[[ SUPPLIED RECORDS open ]]
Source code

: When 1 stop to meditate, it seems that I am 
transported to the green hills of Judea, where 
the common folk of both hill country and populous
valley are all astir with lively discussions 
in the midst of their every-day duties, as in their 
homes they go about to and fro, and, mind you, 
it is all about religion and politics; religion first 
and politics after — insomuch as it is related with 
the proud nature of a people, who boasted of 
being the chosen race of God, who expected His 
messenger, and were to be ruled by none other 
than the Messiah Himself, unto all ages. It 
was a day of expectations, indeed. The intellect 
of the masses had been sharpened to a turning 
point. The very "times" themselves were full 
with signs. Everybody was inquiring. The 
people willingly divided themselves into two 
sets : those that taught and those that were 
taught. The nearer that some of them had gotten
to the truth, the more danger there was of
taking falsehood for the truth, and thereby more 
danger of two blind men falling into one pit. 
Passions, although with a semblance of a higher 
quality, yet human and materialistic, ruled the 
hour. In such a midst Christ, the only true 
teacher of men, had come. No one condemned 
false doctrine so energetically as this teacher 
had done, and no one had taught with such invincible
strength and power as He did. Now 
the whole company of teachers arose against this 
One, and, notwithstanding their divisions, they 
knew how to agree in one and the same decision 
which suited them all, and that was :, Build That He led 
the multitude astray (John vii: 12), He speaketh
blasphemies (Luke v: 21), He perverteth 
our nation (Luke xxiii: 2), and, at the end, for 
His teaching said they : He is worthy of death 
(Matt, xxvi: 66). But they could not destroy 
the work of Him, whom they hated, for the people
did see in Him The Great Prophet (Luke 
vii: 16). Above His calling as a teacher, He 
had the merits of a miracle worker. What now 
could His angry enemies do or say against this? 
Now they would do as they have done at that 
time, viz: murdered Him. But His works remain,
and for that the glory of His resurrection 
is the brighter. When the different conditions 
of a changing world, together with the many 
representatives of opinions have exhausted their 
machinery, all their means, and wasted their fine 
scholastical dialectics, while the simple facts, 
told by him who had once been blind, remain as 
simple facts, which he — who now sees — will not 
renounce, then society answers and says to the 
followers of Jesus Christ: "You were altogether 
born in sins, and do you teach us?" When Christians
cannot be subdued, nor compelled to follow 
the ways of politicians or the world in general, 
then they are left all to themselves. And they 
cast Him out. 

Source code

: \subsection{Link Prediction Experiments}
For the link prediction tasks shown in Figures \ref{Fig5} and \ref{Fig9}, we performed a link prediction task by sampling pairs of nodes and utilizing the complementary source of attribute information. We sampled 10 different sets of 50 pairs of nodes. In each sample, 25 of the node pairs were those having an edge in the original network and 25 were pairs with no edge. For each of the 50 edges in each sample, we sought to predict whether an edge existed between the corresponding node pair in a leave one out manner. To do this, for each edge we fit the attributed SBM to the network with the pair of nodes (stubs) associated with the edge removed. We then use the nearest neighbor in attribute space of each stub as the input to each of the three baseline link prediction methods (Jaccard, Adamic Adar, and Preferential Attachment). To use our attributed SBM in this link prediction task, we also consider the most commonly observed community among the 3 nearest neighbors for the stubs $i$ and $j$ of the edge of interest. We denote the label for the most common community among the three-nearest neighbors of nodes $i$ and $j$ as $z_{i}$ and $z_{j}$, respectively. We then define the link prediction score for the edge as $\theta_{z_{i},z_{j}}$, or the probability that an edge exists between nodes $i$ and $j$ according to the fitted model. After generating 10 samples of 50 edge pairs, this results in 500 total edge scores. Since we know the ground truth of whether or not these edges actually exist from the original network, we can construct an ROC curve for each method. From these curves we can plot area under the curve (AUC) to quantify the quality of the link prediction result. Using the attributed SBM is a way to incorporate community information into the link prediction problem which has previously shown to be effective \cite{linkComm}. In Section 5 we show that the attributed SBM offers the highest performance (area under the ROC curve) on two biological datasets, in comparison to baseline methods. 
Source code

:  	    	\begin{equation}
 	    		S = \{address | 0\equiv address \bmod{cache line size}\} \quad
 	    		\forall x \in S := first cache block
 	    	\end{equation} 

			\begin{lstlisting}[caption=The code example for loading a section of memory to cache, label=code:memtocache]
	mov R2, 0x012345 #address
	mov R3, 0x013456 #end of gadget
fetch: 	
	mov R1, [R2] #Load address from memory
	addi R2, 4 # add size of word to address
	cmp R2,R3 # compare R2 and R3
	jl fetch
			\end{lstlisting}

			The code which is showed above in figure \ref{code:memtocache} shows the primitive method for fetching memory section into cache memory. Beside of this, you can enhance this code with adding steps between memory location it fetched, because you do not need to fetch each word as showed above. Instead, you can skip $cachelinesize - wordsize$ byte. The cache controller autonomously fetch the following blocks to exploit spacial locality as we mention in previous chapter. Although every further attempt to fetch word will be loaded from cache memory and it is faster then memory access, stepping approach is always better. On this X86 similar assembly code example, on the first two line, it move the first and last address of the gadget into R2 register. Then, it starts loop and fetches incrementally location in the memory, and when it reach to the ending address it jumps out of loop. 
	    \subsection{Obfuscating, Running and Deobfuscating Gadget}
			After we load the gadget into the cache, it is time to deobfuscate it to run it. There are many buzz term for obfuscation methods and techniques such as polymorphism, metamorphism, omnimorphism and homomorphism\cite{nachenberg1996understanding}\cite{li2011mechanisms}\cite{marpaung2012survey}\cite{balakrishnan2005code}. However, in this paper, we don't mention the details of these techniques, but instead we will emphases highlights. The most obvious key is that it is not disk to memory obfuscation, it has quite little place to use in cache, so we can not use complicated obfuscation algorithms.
[[ SUPPLIED RECORDS closed ]]
Where a line of the records above holds the word "politics", copy that line.

ANSWER TO THE EXERCISE:
it is all about religion and politics; religion first 
and politics after — insomuch as it is related with 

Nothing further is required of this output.